##### Supplied entries #####
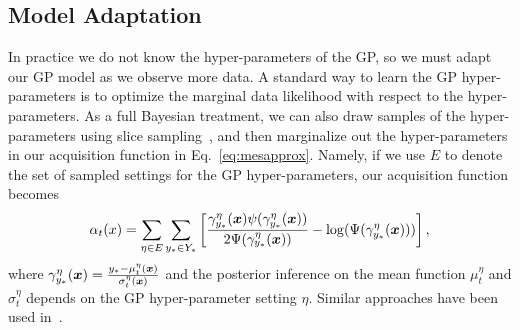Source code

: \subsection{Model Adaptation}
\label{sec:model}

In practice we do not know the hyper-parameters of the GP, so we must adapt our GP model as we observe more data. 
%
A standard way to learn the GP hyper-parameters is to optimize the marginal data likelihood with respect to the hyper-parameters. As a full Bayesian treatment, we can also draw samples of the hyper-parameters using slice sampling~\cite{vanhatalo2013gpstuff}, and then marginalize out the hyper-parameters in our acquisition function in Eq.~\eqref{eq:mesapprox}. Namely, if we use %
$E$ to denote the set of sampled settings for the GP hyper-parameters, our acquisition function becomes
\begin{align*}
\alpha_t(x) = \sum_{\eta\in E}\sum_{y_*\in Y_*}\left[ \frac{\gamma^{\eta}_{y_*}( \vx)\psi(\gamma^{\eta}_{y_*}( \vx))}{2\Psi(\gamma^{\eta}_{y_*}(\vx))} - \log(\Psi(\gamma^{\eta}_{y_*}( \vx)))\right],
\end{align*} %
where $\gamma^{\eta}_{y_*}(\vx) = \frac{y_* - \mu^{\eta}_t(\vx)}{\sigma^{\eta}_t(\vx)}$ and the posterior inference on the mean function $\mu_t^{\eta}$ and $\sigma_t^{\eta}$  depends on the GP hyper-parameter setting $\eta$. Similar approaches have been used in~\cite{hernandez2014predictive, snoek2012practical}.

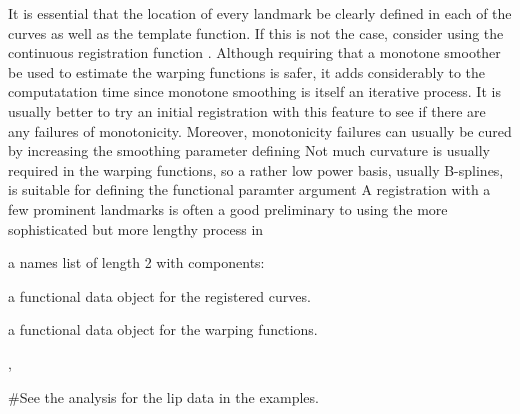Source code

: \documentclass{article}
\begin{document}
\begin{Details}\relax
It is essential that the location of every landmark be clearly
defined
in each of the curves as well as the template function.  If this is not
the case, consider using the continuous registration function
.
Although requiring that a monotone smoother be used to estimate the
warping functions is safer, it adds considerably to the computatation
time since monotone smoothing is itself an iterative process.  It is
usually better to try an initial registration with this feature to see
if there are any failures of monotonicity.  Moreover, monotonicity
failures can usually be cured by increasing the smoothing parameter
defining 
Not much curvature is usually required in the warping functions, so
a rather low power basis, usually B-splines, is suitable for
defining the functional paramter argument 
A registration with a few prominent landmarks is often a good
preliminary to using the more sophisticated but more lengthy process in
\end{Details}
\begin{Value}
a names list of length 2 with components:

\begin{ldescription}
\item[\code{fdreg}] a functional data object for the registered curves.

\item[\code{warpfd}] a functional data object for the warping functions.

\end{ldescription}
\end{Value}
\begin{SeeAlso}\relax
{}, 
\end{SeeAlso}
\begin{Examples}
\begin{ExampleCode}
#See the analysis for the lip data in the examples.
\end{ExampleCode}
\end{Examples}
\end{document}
#####
##### Supplied entries #####
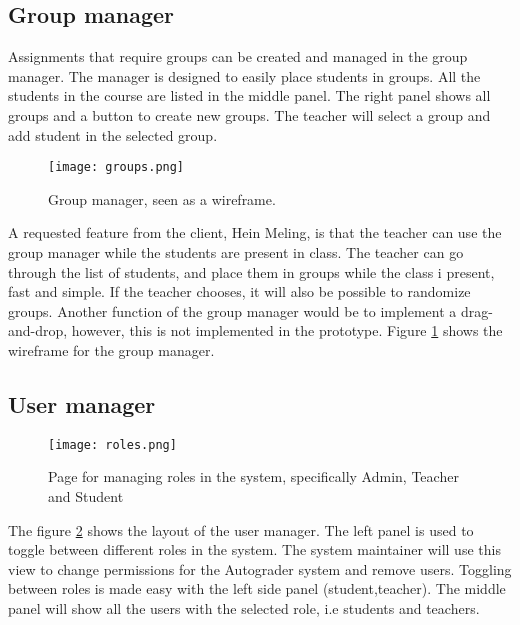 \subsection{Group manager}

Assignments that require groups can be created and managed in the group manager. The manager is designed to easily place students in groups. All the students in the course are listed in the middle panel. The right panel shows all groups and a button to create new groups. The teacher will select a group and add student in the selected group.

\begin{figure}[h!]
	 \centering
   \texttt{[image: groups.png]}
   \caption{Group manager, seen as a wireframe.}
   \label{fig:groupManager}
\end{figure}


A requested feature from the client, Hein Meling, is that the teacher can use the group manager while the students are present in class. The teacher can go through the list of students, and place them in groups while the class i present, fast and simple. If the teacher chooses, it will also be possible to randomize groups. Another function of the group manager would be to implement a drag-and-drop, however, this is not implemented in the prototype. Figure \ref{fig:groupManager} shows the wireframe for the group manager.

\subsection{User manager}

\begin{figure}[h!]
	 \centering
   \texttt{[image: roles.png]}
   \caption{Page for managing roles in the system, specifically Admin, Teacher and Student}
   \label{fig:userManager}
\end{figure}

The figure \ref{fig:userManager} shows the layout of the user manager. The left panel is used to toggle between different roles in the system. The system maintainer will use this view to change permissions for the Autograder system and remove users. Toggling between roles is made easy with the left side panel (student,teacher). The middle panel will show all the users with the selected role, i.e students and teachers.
#####
##### Supplied entries #####
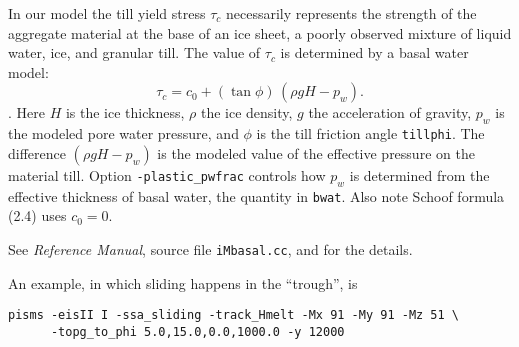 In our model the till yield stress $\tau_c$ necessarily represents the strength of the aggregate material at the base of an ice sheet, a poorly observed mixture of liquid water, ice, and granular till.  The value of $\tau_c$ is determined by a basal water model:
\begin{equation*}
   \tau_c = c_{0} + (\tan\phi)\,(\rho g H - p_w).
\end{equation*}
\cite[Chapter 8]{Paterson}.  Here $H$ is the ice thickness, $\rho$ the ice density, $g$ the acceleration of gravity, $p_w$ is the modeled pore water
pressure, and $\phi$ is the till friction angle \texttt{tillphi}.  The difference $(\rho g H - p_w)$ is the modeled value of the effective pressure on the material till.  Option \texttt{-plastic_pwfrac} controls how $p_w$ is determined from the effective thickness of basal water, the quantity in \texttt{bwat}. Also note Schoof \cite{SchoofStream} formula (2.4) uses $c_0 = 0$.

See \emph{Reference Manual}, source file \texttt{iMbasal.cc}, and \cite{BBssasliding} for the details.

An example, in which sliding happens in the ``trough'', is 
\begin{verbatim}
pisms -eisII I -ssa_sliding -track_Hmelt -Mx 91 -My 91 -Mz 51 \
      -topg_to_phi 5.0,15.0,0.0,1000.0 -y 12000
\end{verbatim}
#####
**Exercise aim**. Pick out all lines from the data above in which the word "defining" appears.

**Exercise output**.
defining 
defining the functional paramter argument 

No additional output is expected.